Inspired by persistent homology in topological data analysis, we introduce the homological eigenvalues of the graph $p$-Laplacian ${\mathrm{\Delta }}_p$, which allows us to analyze and classify non-variational eigenvalues. We show the stability of homological eigenvalues, and we prove that for any homological eigenvalue $\lambda ({\mathrm{\Delta }}_p)$, the function $p\mapsto p{(2\lambda ({\mathrm{\Delta }}_p))}^{\frac{1}{p}}$ is locally increasing, while the function $p\mapsto 2^{-p}\lambda ({\mathrm{\Delta }}_p)$ is locally decreasing. As a special class of homological eigenvalues, the min–max eigenvalues ${\lambda }_1({\mathrm{\Delta }}_p),\dots ,{\lambda }_k({\mathrm{\Delta }}_p),\dots ,$ are locally Lipschitz continuous with respect to $p\in [1,+\infty )$. We also establish the monotonicity of $p{(2{\lambda }_k({\mathrm{\Delta }}_p))}^{\frac{1}{p}}$ and $2^{-p}{\lambda }_k({\mathrm{\Delta }}_p)$ with respect to $p\in [1,+\infty )$.
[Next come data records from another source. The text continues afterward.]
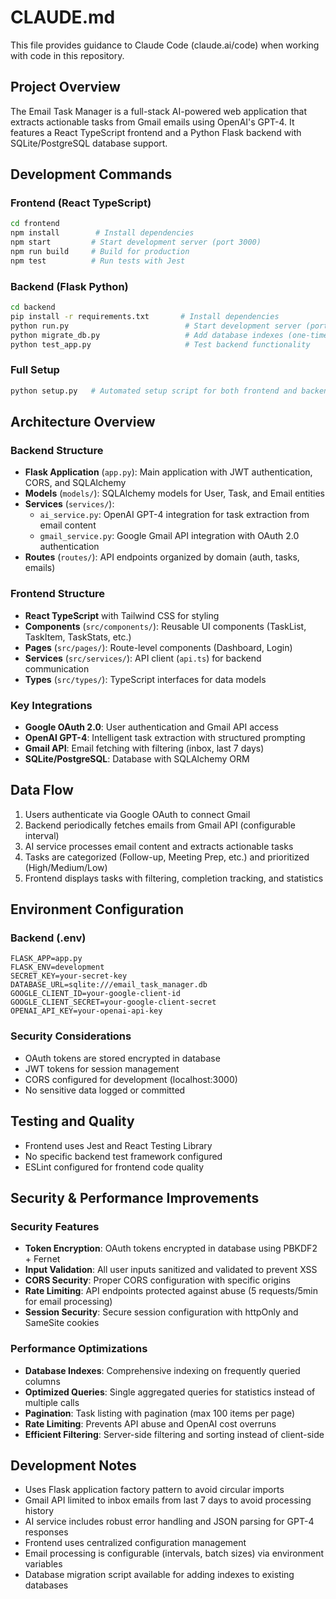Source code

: # CLAUDE.md

This file provides guidance to Claude Code (claude.ai/code) when working with code in this repository.

## Project Overview

The Email Task Manager is a full-stack AI-powered web application that extracts actionable tasks from Gmail emails using OpenAI's GPT-4. It features a React TypeScript frontend and a Python Flask backend with SQLite/PostgreSQL database support.

## Development Commands

### Frontend (React TypeScript)
```bash
cd frontend
npm install        # Install dependencies
npm start         # Start development server (port 3000)
npm run build     # Build for production
npm test          # Run tests with Jest
```

### Backend (Flask Python)
```bash
cd backend
pip install -r requirements.txt       # Install dependencies
python run.py                          # Start development server (port 5000)
python migrate_db.py                   # Add database indexes (one-time setup)
python test_app.py                     # Test backend functionality
```

### Full Setup
```bash
python setup.py   # Automated setup script for both frontend and backend
```

## Architecture Overview

### Backend Structure
- **Flask Application** (`app.py`): Main application with JWT authentication, CORS, and SQLAlchemy
- **Models** (`models/`): SQLAlchemy models for User, Task, and Email entities
- **Services** (`services/`):
  - `ai_service.py`: OpenAI GPT-4 integration for task extraction from email content
  - `gmail_service.py`: Google Gmail API integration with OAuth 2.0 authentication
- **Routes** (`routes/`): API endpoints organized by domain (auth, tasks, emails)

### Frontend Structure
- **React TypeScript** with Tailwind CSS for styling
- **Components** (`src/components/`): Reusable UI components (TaskList, TaskItem, TaskStats, etc.)
- **Pages** (`src/pages/`): Route-level components (Dashboard, Login)
- **Services** (`src/services/`): API client (`api.ts`) for backend communication
- **Types** (`src/types/`): TypeScript interfaces for data models

### Key Integrations
- **Google OAuth 2.0**: User authentication and Gmail API access
- **OpenAI GPT-4**: Intelligent task extraction with structured prompting
- **Gmail API**: Email fetching with filtering (inbox, last 7 days)
- **SQLite/PostgreSQL**: Database with SQLAlchemy ORM

## Data Flow
1. Users authenticate via Google OAuth to connect Gmail
2. Backend periodically fetches emails from Gmail API (configurable interval)
3. AI service processes email content and extracts actionable tasks
4. Tasks are categorized (Follow-up, Meeting Prep, etc.) and prioritized (High/Medium/Low)
5. Frontend displays tasks with filtering, completion tracking, and statistics

## Environment Configuration

### Backend (.env)
```
FLASK_APP=app.py
FLASK_ENV=development
SECRET_KEY=your-secret-key
DATABASE_URL=sqlite:///email_task_manager.db
GOOGLE_CLIENT_ID=your-google-client-id
GOOGLE_CLIENT_SECRET=your-google-client-secret
OPENAI_API_KEY=your-openai-api-key
```

### Security Considerations
- OAuth tokens are stored encrypted in database
- JWT tokens for session management
- CORS configured for development (localhost:3000)
- No sensitive data logged or committed

## Testing and Quality
- Frontend uses Jest and React Testing Library
- No specific backend test framework configured
- ESLint configured for frontend code quality

## Security & Performance Improvements

### Security Features
- **Token Encryption**: OAuth tokens encrypted in database using PBKDF2 + Fernet
- **Input Validation**: All user inputs sanitized and validated to prevent XSS
- **CORS Security**: Proper CORS configuration with specific origins
- **Rate Limiting**: API endpoints protected against abuse (5 requests/5min for email processing)
- **Session Security**: Secure session configuration with httpOnly and SameSite cookies

### Performance Optimizations
- **Database Indexes**: Comprehensive indexing on frequently queried columns
- **Optimized Queries**: Single aggregated queries for statistics instead of multiple calls
- **Pagination**: Task listing with pagination (max 100 items per page)
- **Rate Limiting**: Prevents API abuse and OpenAI cost overruns
- **Efficient Filtering**: Server-side filtering and sorting instead of client-side

## Development Notes
- Uses Flask application factory pattern to avoid circular imports
- Gmail API limited to inbox emails from last 7 days to avoid processing history
- AI service includes robust error handling and JSON parsing for GPT-4 responses
- Frontend uses centralized configuration management
- Email processing is configurable (intervals, batch sizes) via environment variables
- Database migration script available for adding indexes to existing databases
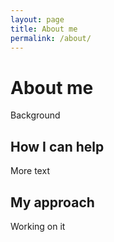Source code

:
```yaml
---
layout: page
title: About me
permalink: /about/
---
```


# About me
Background

## How I can help
More text

## My approach
Working on it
These results systematically establish a refined analysis of ${\mathrm{\Delta }}_p$-eigenvalues for varying $p$, which lead to several applications, including: (1) settle an open problem by Amghibech on the monotonicity of some function involving eigenvalues of $p$-Laplacian with respect to $p$; (2) resolve a question asking whether the third eigenvalue of graph $p$-Laplacian is of min–max form; (3) refine the higher-order Cheeger inequalities for graph $p$-Laplacians by Tudisco and Hein, and extend the multi-way Cheeger inequality by Lee, Oveis Gharan and Trevisan to the $p$-Laplacian case.
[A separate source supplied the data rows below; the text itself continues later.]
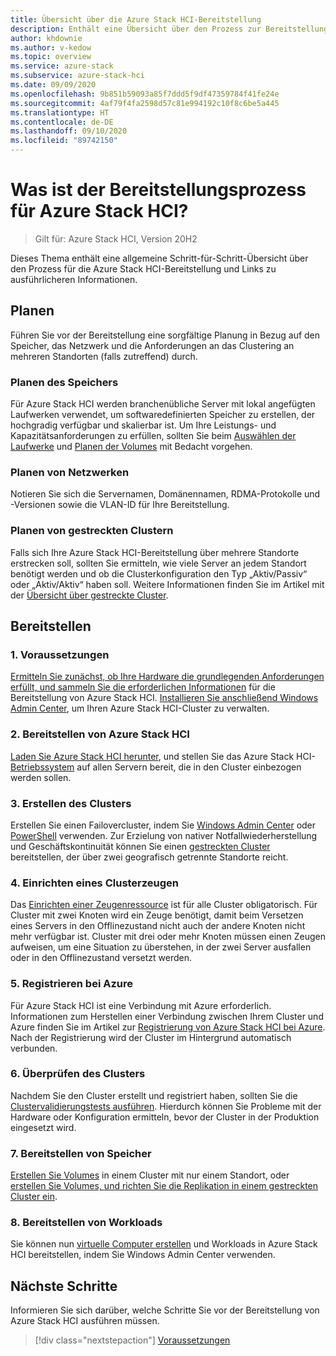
 ```yaml
---
title: Übersicht über die Azure Stack HCI-Bereitstellung
description: Enthält eine Übersicht über den Prozess zur Bereitstellung von Azure Stack HCI.
author: khdownie
ms.author: v-kedow
ms.topic: overview
ms.service: azure-stack
ms.subservice: azure-stack-hci
ms.date: 09/09/2020
ms.openlocfilehash: 9b851b59093a85f7ddd5f9df47359784f41fe24e
ms.sourcegitcommit: 4af79f4fa2598d57c81e994192c10f8c6be5a445
ms.translationtype: HT
ms.contentlocale: de-DE
ms.lasthandoff: 09/10/2020
ms.locfileid: "89742150"
---
```

# <a name="what-is-the-deployment-process-for-azure-stack-hci"></a>Was ist der Bereitstellungsprozess für Azure Stack HCI?

> Gilt für: Azure Stack HCI, Version 20H2

Dieses Thema enthält eine allgemeine Schritt-für-Schritt-Übersicht über den Prozess für die Azure Stack HCI-Bereitstellung und Links zu ausführlicheren Informationen.

## <a name="plan"></a>Planen

Führen Sie vor der Bereitstellung eine sorgfältige Planung in Bezug auf den Speicher, das Netzwerk und die Anforderungen an das Clustering an mehreren Standorten (falls zutreffend) durch.

### <a name="plan-storage"></a>Planen des Speichers

Für Azure Stack HCI werden branchenübliche Server mit lokal angefügten Laufwerken verwendet, um softwaredefinierten Speicher zu erstellen, der hochgradig verfügbar und skalierbar ist. Um Ihre Leistungs- und Kapazitätsanforderungen zu erfüllen, sollten Sie beim [Auswählen der Laufwerke](../concepts/choose-drives.md) und [Planen der Volumes](../concepts/plan-volumes.md) mit Bedacht vorgehen.

### <a name="plan-networking"></a>Planen von Netzwerken

Notieren Sie sich die Servernamen, Domänennamen, RDMA-Protokolle und -Versionen sowie die VLAN-ID für Ihre Bereitstellung.

### <a name="plan-stretched-clusters"></a>Planen von gestreckten Clustern

Falls sich Ihre Azure Stack HCI-Bereitstellung über mehrere Standorte erstrecken soll, sollten Sie ermitteln, wie viele Server an jedem Standort benötigt werden und ob die Clusterkonfiguration den Typ „Aktiv/Passiv“ oder „Aktiv/Aktiv“ haben soll. Weitere Informationen finden Sie im Artikel mit der [Übersicht über gestreckte Cluster](../concepts/stretched-clusters.md).

## <a name="deploy"></a>Bereitstellen

### <a name="1-before-you-begin"></a>1. Voraussetzungen

[Ermitteln Sie zunächst, ob Ihre Hardware die grundlegenden Anforderungen erfüllt, und sammeln Sie die erforderlichen Informationen](before-you-start.md) für die Bereitstellung von Azure Stack HCI. [Installieren Sie anschließend Windows Admin Center](/windows-server/manage/windows-admin-center/deploy/install), um Ihren Azure Stack HCI-Cluster zu verwalten.

### <a name="2-deploy-azure-stack-hci"></a>2. Bereitstellen von Azure Stack HCI

[Laden Sie Azure Stack HCI herunter](https://azure.microsoft.com/en-us/products/azure-stack/hci/hci-download/), und stellen Sie das Azure Stack HCI-[Betriebssystem](operating-system.md) auf allen Servern bereit, die in den Cluster einbezogen werden sollen.

### <a name="3-create-the-cluster"></a>3. Erstellen des Clusters

Erstellen Sie einen Failovercluster, indem Sie [Windows Admin Center](create-cluster.md) oder [PowerShell](create-cluster-powershell.md) verwenden. Zur Erzielung von nativer Notfallwiederherstellung und Geschäftskontinuität können Sie einen [gestreckten Cluster](../concepts/stretched-clusters.md) bereitstellen, der über zwei geografisch getrennte Standorte reicht.

### <a name="4-set-up-a-cluster-witness"></a>4. Einrichten eines Clusterzeugen

Das [Einrichten einer Zeugenressource](witness.md) ist für alle Cluster obligatorisch. Für Cluster mit zwei Knoten wird ein Zeuge benötigt, damit beim Versetzen eines Servers in den Offlinezustand nicht auch der andere Knoten nicht mehr verfügbar ist. Cluster mit drei oder mehr Knoten müssen einen Zeugen aufweisen, um eine Situation zu überstehen, in der zwei Server ausfallen oder in den Offlinezustand versetzt werden. 

### <a name="5-register-with-azure"></a>5. Registrieren bei Azure

Für Azure Stack HCI ist eine Verbindung mit Azure erforderlich. Informationen zum Herstellen einer Verbindung zwischen Ihrem Cluster und Azure finden Sie im Artikel zur [Registrierung von Azure Stack HCI bei Azure](register-with-azure.md). Nach der Registrierung wird der Cluster im Hintergrund automatisch verbunden.

### <a name="6-validate-the-cluster"></a>6. Überprüfen des Clusters

Nachdem Sie den Cluster erstellt und registriert haben, sollten Sie die [Clustervalidierungstests ausführen](validate.md). Hierdurch können Sie Probleme mit der Hardware oder Konfiguration ermitteln, bevor der Cluster in der Produktion eingesetzt wird.

### <a name="7-deploy-storage"></a>7. Bereitstellen von Speicher

[Erstellen Sie Volumes](../manage/create-volumes.md) in einem Cluster mit nur einem Standort, oder [erstellen Sie Volumes, und richten Sie die Replikation in einem gestreckten Cluster ein](../manage/create-stretched-volumes.md).

### <a name="8-deploy-workloads"></a>8. Bereitstellen von Workloads

Sie können nun [virtuelle Computer erstellen](../manage/vm.md) und Workloads in Azure Stack HCI bereitstellen, indem Sie Windows Admin Center verwenden.

## <a name="next-steps"></a>Nächste Schritte

Informieren Sie sich darüber, welche Schritte Sie vor der Bereitstellung von Azure Stack HCI ausführen müssen.

> [!div class="nextstepaction"]
> [Voraussetzungen](before-you-start.md)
Furthermore, for the 1-Laplacian case, we characterize the homological eigenvalues and min–max eigenvalues from the perspective of topological combinatorics, where our idea is similar to the authors’ work on discrete Morse theory.
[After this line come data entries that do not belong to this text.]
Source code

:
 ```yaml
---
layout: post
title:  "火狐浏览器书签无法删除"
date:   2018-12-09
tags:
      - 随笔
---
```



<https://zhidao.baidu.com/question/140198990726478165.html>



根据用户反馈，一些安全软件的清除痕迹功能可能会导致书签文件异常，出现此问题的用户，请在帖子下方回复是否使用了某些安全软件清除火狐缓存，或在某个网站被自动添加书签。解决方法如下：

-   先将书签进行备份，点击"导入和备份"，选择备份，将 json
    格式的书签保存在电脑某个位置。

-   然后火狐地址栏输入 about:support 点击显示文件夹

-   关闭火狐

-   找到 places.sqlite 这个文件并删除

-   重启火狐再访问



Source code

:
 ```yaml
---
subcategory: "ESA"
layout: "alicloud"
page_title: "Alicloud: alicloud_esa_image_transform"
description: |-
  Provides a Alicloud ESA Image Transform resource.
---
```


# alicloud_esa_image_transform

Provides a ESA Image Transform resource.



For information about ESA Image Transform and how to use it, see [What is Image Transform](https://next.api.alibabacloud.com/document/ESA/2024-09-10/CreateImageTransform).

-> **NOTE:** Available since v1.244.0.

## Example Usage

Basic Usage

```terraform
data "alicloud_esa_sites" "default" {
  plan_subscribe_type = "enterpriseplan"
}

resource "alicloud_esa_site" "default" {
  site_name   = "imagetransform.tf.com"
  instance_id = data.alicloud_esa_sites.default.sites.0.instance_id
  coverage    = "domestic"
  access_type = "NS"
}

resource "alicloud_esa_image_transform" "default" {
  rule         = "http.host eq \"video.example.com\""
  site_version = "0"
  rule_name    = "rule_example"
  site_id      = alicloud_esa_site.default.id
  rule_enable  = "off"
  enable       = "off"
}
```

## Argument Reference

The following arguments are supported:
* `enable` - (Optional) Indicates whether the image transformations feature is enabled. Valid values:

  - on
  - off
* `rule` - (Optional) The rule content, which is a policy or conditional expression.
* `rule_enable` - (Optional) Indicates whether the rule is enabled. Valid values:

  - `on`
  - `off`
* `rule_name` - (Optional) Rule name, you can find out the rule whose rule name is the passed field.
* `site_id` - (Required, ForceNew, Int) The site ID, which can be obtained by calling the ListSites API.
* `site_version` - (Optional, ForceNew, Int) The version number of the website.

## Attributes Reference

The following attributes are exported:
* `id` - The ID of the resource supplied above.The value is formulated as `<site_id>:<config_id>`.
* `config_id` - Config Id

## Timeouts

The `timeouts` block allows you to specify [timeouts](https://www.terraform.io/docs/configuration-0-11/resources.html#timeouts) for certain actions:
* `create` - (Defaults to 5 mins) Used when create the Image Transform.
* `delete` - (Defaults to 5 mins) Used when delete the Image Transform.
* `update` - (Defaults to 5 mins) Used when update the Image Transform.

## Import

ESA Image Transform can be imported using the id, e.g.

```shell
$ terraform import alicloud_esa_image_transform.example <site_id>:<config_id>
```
受拓扑数据分析中持久同源性的启发，我们引入了图的同调特征值$p$-拉普拉斯算子${\mathrm{\Delta }}_p$，这使我们能够对非变分特征值进行分析和分类。我们证明了同调特征值的稳定性，并且证明对于任何同调特征值$\lambda （{\mathrm{\Delta }}_p）$， 功能$p\mapsto p{（2\lambda （{\mathrm{\Delta }}_p））}^{\frac{1}{p}}$是局部递增的，而函数$p\mapsto 2^{-p}\lambda （{\mathrm{\Delta }}_p）$是局部递减的。作为一类特殊的同调特征值，最小-最大特征值${\lambda }_1（{\mathrm{\Delta }}_p）,\dots \dots ,{\lambda }_k（{\mathrm{\Delta }}_p）,\dots \dots ,$局部 Lipschitz 连续$p\epsilon [1,+\mathrm{无穷大}）$。我们还建立了单调性$p{（2{\lambda }_k（{\mathrm{\Delta }}_p））}^{\frac{1}{p}}$和$2^{-p}{\lambda }_k（{\mathrm{\Delta }}_p）$关于$p\epsilon [1,+\mathrm{无穷大}）$。

这些结果系统地建立了对${\mathrm{\Delta }}_p$- 变化的特征值$p$，这导致了几个应用，包括：（1）解决了 Amghibech 的一个开放问题，涉及涉及特征值的某些函数的单调性$p$- 拉普拉斯算子$p$; (2) 解决图的第三个特征值是否存在的问题$p$-拉普拉斯算子是最小–最大形式；(3) 细化图的高阶 Cheeger 不等式$p$- Tudisco 和 Hein 提出的拉普拉斯算子，并将 Lee、Oveis Gharan 和 Trevisan 提出的多路 Cheeger 不等式扩展到$p$-拉普拉斯案例。

此外，对于1-拉普拉斯情况，我们从拓扑组合学的角度描述了同调特征值和最小-最大特征值，我们的想法类似于作者在离散莫尔斯理论方面的工作。